> THE PROBLEM
Using the records that follow, tally the lines containing the word "https" and state only the count.

==== AVAILABLE DATA ====

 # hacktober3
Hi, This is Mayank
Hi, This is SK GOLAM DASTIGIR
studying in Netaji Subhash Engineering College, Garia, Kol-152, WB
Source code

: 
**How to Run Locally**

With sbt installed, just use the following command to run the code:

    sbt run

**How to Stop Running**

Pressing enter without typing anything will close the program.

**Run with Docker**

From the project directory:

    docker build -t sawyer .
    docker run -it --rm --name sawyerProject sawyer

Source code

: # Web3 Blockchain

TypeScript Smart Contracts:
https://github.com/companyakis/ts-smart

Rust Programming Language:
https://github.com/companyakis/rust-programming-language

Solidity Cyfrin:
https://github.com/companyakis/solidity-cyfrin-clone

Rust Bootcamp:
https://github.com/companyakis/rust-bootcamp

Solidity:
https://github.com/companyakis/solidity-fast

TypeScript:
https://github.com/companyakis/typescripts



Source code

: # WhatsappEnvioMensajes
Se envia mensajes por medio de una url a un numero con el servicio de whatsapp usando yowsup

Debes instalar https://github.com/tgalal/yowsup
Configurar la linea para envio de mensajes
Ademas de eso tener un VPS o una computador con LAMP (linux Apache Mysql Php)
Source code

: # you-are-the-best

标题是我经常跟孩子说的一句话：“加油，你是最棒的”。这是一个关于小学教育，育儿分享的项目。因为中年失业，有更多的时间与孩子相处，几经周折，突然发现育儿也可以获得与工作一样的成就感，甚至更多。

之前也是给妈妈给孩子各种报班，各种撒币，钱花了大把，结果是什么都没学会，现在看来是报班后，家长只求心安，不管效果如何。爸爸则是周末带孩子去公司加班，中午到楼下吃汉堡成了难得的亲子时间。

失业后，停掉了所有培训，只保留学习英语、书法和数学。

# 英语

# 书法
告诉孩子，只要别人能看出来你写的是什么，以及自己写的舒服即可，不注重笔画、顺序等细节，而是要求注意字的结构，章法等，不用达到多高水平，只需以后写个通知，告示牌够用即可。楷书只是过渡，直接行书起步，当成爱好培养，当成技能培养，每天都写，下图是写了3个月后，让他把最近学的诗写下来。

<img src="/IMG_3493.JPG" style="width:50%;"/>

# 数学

====
==== AVAILABLE DATA ====

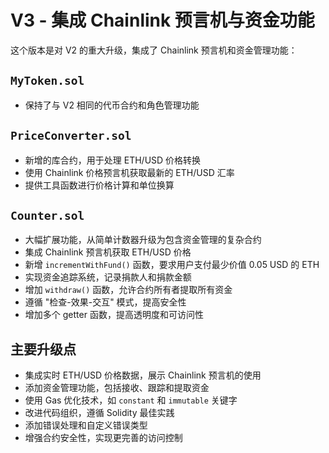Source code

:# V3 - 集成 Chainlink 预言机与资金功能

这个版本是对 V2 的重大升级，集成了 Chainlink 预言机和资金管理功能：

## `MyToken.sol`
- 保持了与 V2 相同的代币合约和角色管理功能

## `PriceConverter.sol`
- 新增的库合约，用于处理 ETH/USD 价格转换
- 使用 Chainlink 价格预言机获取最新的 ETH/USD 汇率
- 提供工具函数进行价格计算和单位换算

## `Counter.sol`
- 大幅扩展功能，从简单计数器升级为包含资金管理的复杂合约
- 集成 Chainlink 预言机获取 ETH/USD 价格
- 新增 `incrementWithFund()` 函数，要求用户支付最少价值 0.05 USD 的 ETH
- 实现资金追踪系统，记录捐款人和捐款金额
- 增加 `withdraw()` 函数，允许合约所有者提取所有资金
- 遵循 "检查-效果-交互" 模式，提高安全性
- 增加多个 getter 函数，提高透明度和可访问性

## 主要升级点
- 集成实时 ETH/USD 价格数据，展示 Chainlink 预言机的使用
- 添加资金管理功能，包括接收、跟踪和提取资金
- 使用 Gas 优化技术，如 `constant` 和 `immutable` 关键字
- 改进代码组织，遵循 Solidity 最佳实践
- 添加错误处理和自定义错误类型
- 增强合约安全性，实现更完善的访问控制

====

> EXERCISE RESPONSE
7